Dans l’ère moderne du WEC, c’est la motorisation hybride qui prime. Cependant, l’ACO et la FIA, qui régissent le championnat, travaillent déjà sur une catégorie à hydrogène. Mais en l’attendant, les constructeurs se livrent une bataille de durabilité et de sobriété sur des courses allant de 6 heures à 24 heures.

Des Alpine A424 spectaculaires et technologiques

La dernière manche en date était les 6 Heures de Spa-Francorchamps, où Alpine présentait l’Alpenglow HY4. Nous avons ainsi pu assister au week-end de course avec la perspective d’un constructeur engagé en WEC.

Alpine engage, en effet, deux prototypes hybrides de catégorie LMDh. L’A424, c’est son nom, repose sur un châssis provenant des ateliers d’Oreca. C’est Mecachrome qui développe le V6 turbo de 680 chevaux. Celui-ci inclut un moteur hybride standard de marque Bosch sur l’essieu arrière, développant 67 chevaux.

Comme le veut le règlement, Alpine s’est associé à une équipe de sport auto pour gérer le projet. C’est Signatech, la structure de Philippe Sinault, qui dirige la partie opérationnelle du programme.

Il y a au total six pilotes qui se relaient au volant des deux prototypes hybrides. Dans l’A424 numéro 35, on retrouve Paul-Loup Chatin, Ferdinand Habsburg et Charles Milesi. En Belgique, Habsburg n’était pas au volant et était remplacé par le réserviste Jules Gounon.

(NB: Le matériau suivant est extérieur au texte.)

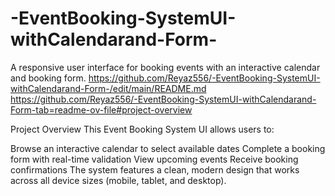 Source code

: # -EventBooking-SystemUI-withCalendarand-Form-
A responsive user interface for booking events with an interactive calendar and booking form.
https://github.com/Reyaz556/-EventBooking-SystemUI-withCalendarand-Form-/edit/main/README.md
https://github.com/Reyaz556/-EventBooking-SystemUI-withCalendarand-Form-tab=readme-ov-file#project-overview

Project Overview
This Event Booking System UI allows users to:

Browse an interactive calendar to select available dates
Complete a booking form with real-time validation
View upcoming events
Receive booking confirmations
The system features a clean, modern design that works across all device sizes (mobile, tablet, and desktop).
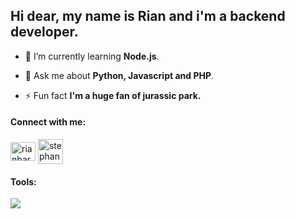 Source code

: ## Hi dear, my name is Rian and i'm a backend developer.

- 🌱 I’m currently learning **Node.js**.

- 💬 Ask me about **Python, Javascript and PHP**.

- ⚡ Fun fact **I'm a huge fan of jurassic park.**

<h4 align="left">Connect with me:</h4>
<p align="left">
<a href="https://linkedin.com/in/rianbarroso" target="blank"><img align="center" src="https://raw.githubusercontent.com/rahuldkjain/github-profile-readme-generator/master/src/images/icons/Social/linked-in-alt.svg" alt="rianbar" height="30" width="40" /></a>
<a href="mailto:rianbarroso596@gmail.com" target="blank"><img align="center" src="https://user-images.githubusercontent.com/71826255/192363918-728f2d31-f845-4b72-aa12-5691fb92bba3.png" alt="stephanyemidio" height="40" width="40" /></a>
</p>

<h4 align="left">Tools:</h4>
<p align="left">
  <a href="https://skillicons.dev">
    <img src="https://skillicons.dev/icons?i=js,nodejs,python,django,mongo,mysql" />
  </a>
</p>
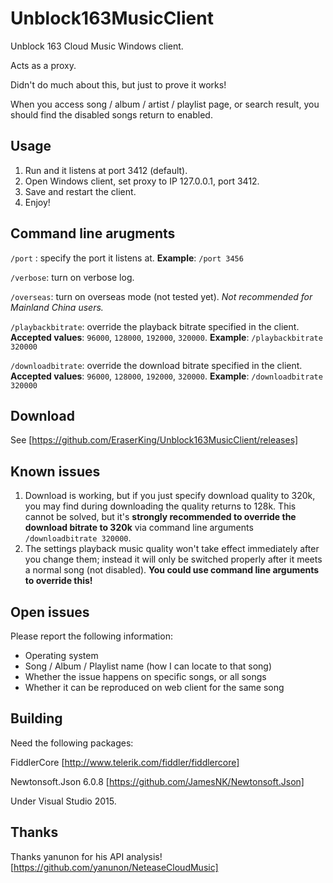 # Unblock163MusicClient

Unblock 163 Cloud Music Windows client.

Acts as a proxy.

Didn't do much about this, but just to prove it works!

When you access song / album / artist / playlist page, or search result, you should find the disabled songs return to enabled.

## Usage

1. Run and it listens at port 3412 (default).
2. Open Windows client, set proxy to IP 127.0.0.1, port 3412.
3. Save and restart the client.
4. Enjoy!

## Command line arugments

`/port` : specify the port it listens at. **Example**: `/port 3456`

`/verbose`: turn on verbose log.

`/overseas`: turn on overseas mode (not tested yet). *Not recommended for Mainland China users.*

`/playbackbitrate`: override the playback bitrate specified in the client. **Accepted values**: `96000`, `128000`, `192000`, `320000`. **Example**: `/playbackbitrate 320000`

`/downloadbitrate`: override the download bitrate specified in the client. **Accepted values**: `96000`, `128000`, `192000`, `320000`. **Example**: `/downloadbitrate 320000`

## Download

See [https://github.com/EraserKing/Unblock163MusicClient/releases]

## Known issues

1. Download is working, but if you just specify download quality to 320k, you may find during downloading the quality returns to 128k. This cannot be solved, but it's **strongly recommended to override the download bitrate to 320k** via command line arguments `/downloadbitrate 320000`.
2. The settings playback music quality won't take effect immediately after you change them; instead it will only be switched properly after it meets a normal song (not disabled). **You could use command line arguments to override this!**

## Open issues

Please report the following information:

* Operating system
* Song / Album / Playlist name (how I can locate to that song)
* Whether the issue happens on specific songs, or all songs
* Whether it can be reproduced on web client for the same song

## Building

Need the following packages:

FiddlerCore [http://www.telerik.com/fiddler/fiddlercore]

Newtonsoft.Json 6.0.8 [https://github.com/JamesNK/Newtonsoft.Json]

Under Visual Studio 2015.

## Thanks

Thanks yanunon for his API analysis! [https://github.com/yanunon/NeteaseCloudMusic] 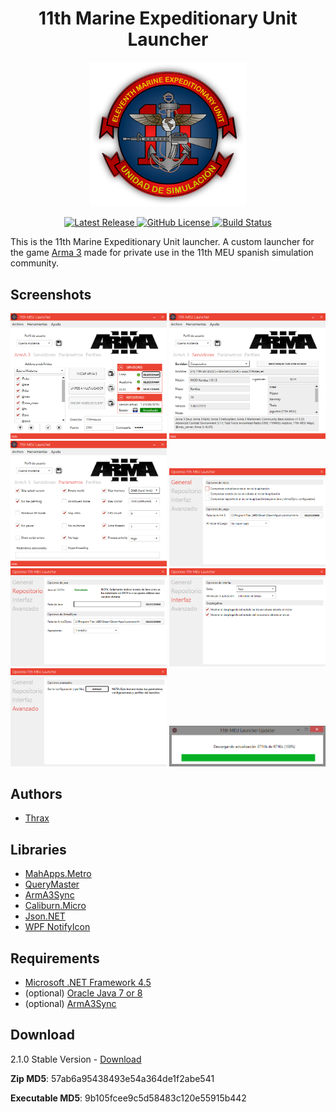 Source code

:<h1 align="center">11th Marine Expeditionary Unit Launcher</h1>
<p align="center">
	<img src="https://raw.githubusercontent.com/11thmeu/launcher/master/doc/logo-transparent.png" width="250px" />
</p>

<p align="center">
    <a href="https://github.com/11thmeu/launcher/releases/latest">
        <img src="https://img.shields.io/badge/Release-Delta|2.1.0-blue.svg" alt="Latest Release">
    </a>
    <a href="https://raw.githubusercontent.com/11thmeu/launcher/master/LICENSE">
        <img src="https://img.shields.io/badge/license-GPLv2-blue.svg" alt="GitHub License">
    </a>
    <a href="https://ci.appveyor.com/project/Thraxs/launcher">
        <img src="https://ci.appveyor.com/api/projects/status/8t1t67dbn2weho9g?svg=true" alt="Build Status">
    </a>
</p>

This is the 11th Marine Expeditionary Unit launcher. A custom launcher for the game [Arma 3](http://store.steampowered.com/app/107410) made for private use in the 11th MEU spanish simulation community.
	


## Screenshots
<p align="center">
	<img src="https://raw.githubusercontent.com/11thmeu/launcher/master/doc/capture1.png" width="250px" />
	<img src="https://raw.githubusercontent.com/11thmeu/launcher/master/doc/capture2.png" width="250px" />
	<img src="https://raw.githubusercontent.com/11thmeu/launcher/master/doc/capture3.png" width="250px" />
	<img src="https://raw.githubusercontent.com/11thmeu/launcher/master/doc/capture4.png" width="250px" />
	<img src="https://raw.githubusercontent.com/11thmeu/launcher/master/doc/capture5.png" width="250px" />
	<img src="https://raw.githubusercontent.com/11thmeu/launcher/master/doc/capture6.png" width="250px" />
	<img src="https://raw.githubusercontent.com/11thmeu/launcher/master/doc/capture7.png" width="250px" />
	<img src="https://raw.githubusercontent.com/11thmeu/launcher/master/doc/capture8.png" width="250px" />
</p>

## Authors
 * [Thrax](https://github.com/Thraxs/)


## Libraries
 * [MahApps.Metro](http://github.com/MahApps/MahApps.Metro) 
 * [QueryMaster](http://querymaster.codeplex.com/) 
 * [ArmA3Sync](http://www.sonsofexiled.fr)
 * [Caliburn.Micro](http://www.caliburnmicro.com)
 * [Json.NET](http://www.newtonsoft.com/json)
 * [WPF NotifyIcon](http://www.hardcodet.net/wpf-notifyicon)


## Requirements
 * [Microsoft .NET Framework 4.5](http://www.microsoft.com/en-us/download/details.aspx?id=30653)
 * (optional) [Oracle Java 7 or 8](http://www.oracle.com/technetwork/java/javase/downloads/index.html)
 * (optional) [ArmA3Sync](http://www.sonsofexiled.fr/wiki/index.php/ArmA3Sync_Wiki_English)


## Download
2.1.0 Stable Version - [Download](https://raw.githubusercontent.com/11thmeu/launcher/master/bin/11thLauncher210.zip) 
<p><b>Zip MD5</b>: 57ab6a95438493e54a364de1f2abe541</p>
<p><b>Executable MD5</b>: 9b105fcee9c5d58483c120e55915b442</p>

Dans l’A424 portant le numéro 36, on retrouve deux spécialistes de l’endurance : Nicolas Lapierre et Matthieu Vaxivière. Aux côtés des deux Français, l’ancien pilote de F1 Mick Schumacher apporte une touche internationale au programme.

Des essais qui ne pardonnent pas

Le jeudi, deux séances d’essais libres de 1 h 30 ont eu lieu sur le tracé de l’Ardenne belge. L’occasion pour les constructeurs de travailler sur les longs relais en prévision de la course.

Les pilotes ont rapidement constaté que la dégradation des pneus serait très importante. De nombreuses simulations ont eu lieu en piste, Alpine ne cherchant aucunement la performance. Cela explique les chronos du jeudi, à quatre secondes de la Porsche de tête.

Le circuit de Spa-Francorchamps a rappelé quel défi il constitue pour les pilotes et voitures. Aliaksandr Malykhin a perdu le contrôle de sa Porsche 911 GT3 en haut du Raidillon, avec une sanction immédiate. Un gros choc contre les pneus a laissé craindre le pire quand l’ambulance est arrivée rapidement, mais le pilote allait bien.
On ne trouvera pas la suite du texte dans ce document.